Para algunos no es un hecho rigurosamente histórico sino una leyenda piadosa o, en el mejor de los casos, una parábola o simplemente un anticipador mensaje ecológico. Hay quienes lo considerarían una evocación de la profecía de Isaías en la que el lobo y el cordero pastarán juntos (Is 65, 25), una bella imagen para la liturgia del adviento o para unos tiempos futuros a los que todavía les falta bastante para llegar. Pero más allá de todo simbolismo, la historia de san Francisco y el lobo no es algo secundario en la vida del santo.

Muchos naturalistas han tratado de demostrar en las últimas décadas que el lobo ha sido muy calumniado y caricaturizado en exceso como un símbolo del mal y del terror, lo que ha llevado a su exterminio. Y por mucho que se demuestre su utilidad depredadora en el ciclo de la vida, en la mente popular el lobo sigue evocando el mal. Sin embargo, cuando veo juntos a san Francisco y el lobo, no llego a la conclusión de que ese lobo sea malo, pues su ferocidad ha sido apaciguada por el santo.

Hace poco descubrí un texto de una conferencia impartida en Padua en 1950 por el sacerdote Primo Mazzolari, el párroco de la pequeña localidad de Bozzolo, que el papa Francisco puso como modelo de misericordia en 2017. Don Mazzolari reconocía no haber visto en su vida a un lobo, pero sí se había visto por dentro a sí mismo. El lobo, entendido como una representación del mal, está dentro de nosotros. Sin embargo, tendemos a buscar fuera a los lobos y a señalarlos con el dedo. En cambio, Jesús nos recuerda que “nada que entre de fuera puede hacer al hombre impuro; lo que sale de dentro es lo que hace impuro al hombre” (Mc 7, 15). Una tentación frecuente del ser humano, de la que no estamos exentos los católicos, es considerarse lleno de superioridad moral y despreciar a los otros, bien por ignorantes, bien por malvados. Creamos así un mundo hobbesiano en el que el lobo es un lobo para el hombre, aunque fue el comediógrafo latino Plauto el primero en emplear esta frase.
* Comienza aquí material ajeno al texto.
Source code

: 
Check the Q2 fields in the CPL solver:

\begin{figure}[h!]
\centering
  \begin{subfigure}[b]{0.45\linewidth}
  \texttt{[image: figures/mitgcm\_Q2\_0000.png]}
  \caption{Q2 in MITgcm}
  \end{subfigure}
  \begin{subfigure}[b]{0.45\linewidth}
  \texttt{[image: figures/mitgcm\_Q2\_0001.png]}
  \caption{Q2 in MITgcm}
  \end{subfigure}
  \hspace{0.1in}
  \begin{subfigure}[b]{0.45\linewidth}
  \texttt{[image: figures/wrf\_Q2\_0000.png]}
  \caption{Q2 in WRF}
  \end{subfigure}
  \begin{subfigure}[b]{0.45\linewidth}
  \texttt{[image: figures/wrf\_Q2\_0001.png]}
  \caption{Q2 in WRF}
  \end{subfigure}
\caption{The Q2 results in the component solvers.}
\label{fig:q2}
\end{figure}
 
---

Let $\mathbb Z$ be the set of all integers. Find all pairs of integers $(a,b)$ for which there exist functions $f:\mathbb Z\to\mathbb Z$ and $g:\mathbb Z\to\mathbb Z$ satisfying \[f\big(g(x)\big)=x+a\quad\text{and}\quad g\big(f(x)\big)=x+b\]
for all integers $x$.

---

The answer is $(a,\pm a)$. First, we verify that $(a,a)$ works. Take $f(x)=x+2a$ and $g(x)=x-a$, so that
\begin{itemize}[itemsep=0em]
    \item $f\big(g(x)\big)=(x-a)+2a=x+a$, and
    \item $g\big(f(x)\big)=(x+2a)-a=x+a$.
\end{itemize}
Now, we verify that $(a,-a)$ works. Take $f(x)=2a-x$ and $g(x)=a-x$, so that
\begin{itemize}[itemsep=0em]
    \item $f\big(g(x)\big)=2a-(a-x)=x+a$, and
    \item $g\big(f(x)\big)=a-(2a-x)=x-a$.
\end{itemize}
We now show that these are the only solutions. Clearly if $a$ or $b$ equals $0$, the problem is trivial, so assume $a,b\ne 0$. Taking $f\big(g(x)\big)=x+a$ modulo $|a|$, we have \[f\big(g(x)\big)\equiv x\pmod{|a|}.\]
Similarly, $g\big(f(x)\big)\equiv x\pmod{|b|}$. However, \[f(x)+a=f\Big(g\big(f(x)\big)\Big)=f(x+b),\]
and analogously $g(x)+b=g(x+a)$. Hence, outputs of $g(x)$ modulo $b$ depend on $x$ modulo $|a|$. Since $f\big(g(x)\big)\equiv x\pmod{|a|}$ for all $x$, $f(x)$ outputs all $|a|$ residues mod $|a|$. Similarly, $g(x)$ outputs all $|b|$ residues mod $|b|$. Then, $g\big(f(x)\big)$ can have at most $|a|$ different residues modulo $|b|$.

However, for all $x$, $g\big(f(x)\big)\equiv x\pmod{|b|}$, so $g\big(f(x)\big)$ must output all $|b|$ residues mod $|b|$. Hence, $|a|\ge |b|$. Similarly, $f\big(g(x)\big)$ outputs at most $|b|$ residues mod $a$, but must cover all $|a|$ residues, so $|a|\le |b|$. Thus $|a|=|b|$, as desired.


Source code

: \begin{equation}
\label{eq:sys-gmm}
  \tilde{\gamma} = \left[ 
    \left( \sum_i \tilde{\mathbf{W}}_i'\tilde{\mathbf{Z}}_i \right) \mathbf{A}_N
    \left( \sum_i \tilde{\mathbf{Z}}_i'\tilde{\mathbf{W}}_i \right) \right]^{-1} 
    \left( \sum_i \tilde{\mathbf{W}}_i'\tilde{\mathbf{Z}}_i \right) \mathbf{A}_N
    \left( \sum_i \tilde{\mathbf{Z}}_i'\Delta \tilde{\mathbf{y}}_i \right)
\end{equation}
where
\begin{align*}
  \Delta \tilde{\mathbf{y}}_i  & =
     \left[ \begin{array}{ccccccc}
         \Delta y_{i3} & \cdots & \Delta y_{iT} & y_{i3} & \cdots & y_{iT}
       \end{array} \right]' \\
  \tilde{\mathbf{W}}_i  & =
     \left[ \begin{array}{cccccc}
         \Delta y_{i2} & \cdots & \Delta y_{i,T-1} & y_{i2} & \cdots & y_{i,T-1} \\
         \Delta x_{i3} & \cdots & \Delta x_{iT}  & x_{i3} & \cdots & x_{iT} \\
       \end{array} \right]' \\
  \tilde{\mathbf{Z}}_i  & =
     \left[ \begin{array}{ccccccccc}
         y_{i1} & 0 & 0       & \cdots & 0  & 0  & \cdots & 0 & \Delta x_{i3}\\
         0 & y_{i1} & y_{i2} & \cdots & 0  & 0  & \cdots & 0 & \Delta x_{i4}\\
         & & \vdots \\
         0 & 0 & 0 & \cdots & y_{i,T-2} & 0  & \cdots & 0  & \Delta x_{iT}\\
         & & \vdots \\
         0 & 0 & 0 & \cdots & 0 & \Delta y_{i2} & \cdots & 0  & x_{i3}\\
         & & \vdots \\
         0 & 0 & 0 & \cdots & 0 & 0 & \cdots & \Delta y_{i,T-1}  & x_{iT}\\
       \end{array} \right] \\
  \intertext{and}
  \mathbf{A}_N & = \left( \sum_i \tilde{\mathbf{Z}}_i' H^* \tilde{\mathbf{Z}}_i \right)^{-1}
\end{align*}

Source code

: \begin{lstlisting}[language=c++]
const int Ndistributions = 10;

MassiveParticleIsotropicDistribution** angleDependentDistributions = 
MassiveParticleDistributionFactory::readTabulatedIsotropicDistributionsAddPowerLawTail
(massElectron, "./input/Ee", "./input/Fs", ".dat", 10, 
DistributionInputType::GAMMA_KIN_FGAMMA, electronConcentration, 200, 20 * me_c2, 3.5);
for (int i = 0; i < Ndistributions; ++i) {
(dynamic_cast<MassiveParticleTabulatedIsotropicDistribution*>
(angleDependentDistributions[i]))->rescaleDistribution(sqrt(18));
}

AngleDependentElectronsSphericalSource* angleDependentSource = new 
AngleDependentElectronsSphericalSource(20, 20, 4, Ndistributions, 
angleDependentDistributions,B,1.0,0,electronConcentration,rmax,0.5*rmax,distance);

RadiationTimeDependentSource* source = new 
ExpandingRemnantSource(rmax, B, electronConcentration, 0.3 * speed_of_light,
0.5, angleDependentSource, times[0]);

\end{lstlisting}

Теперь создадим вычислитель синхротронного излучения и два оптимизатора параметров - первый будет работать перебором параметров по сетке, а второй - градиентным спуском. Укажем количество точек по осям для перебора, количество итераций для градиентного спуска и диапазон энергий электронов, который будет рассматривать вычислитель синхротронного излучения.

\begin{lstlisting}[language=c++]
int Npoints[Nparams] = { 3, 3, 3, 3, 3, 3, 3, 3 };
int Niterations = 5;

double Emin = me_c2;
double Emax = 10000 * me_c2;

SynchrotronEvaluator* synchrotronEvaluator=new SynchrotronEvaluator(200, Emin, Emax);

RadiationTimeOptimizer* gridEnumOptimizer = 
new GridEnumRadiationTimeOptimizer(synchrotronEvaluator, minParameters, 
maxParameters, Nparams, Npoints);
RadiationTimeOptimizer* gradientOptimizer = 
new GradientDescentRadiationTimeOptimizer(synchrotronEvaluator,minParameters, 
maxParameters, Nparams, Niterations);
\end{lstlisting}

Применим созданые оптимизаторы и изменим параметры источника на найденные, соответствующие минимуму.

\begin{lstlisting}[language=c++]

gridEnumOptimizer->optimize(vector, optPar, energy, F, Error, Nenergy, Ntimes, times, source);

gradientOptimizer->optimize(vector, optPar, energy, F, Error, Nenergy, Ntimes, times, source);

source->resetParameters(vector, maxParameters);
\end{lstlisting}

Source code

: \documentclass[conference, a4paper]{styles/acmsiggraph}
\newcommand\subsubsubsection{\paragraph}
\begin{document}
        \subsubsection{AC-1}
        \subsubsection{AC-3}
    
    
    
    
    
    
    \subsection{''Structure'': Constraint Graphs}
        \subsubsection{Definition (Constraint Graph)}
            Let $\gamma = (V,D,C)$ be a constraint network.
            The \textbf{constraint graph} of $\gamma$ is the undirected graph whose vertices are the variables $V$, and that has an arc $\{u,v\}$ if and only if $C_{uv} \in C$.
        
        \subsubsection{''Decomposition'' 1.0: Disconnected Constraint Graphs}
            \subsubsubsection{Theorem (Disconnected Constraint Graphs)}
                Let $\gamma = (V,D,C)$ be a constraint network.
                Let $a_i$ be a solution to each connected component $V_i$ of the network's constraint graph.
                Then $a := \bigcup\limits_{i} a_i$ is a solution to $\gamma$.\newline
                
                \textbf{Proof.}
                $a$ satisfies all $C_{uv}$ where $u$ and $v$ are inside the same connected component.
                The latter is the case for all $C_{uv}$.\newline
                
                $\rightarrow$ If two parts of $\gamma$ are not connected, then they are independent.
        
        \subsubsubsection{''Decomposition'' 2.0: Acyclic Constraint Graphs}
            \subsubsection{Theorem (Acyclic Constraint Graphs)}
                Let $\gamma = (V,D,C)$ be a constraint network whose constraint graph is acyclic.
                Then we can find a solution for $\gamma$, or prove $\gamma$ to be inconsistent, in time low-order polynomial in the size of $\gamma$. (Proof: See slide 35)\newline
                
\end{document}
¿Cómo habrían actuado muchas personas en el conflicto entre el lobo y los habitantes de Gubbio? No me cabe duda de que habrían optado por el “partido del bien” y habrían hecho innecesario el papel de san Francisco. Para ellas, el final del cuento que les sirve es el de Caperucita: los cazadores dan buena cuenta del malvado lobo. Por el contrario, el santo se sintió impulsado a desempeñar un papel mucho más difícil: el de pacificador, alabado por su Maestro, que califica de bienaventurados a los pacificadores porque serán llamados hijos de Dios (Mt 5, 9). Francisco creía sin dudaque el precepto del amor no admite excepciones.

La frase más certera de la conferencia de don Mazzolari es esta: “Solo quien ama al lobo puede hablar al lobo”. Por desgracia, hay muchos cristianos anclados en el puerto de la “condicionalidad”: amaremos cuando el otro pida perdón, cuando se porte bien, cuando cambie… No es esta la actitud de Dios, y tampoco la de las madres de la tierra, subraya el sacerdote italiano, pues las madres no se pasan la vida esperando la llegada de la bondad inmaculada de sus hijos para quererlos. El amor condicional no es propio de un cristiano. Debería recordar, conforme al cristianismo, que los hombres deben de ser amados tal y como son, no como deberían de ser. No podemos esperar que todos se acomoden a nuestro ideal de vida. Además, el evangelio es muy claro: Jesús no ha venido a llamar a los justos sino a los pecadores (Lc 5, 32). La caridad que espera reciprocidad no es caridad. Por el contrario, según decía don Mazzolari, la caridad es un bien a fondo perdido.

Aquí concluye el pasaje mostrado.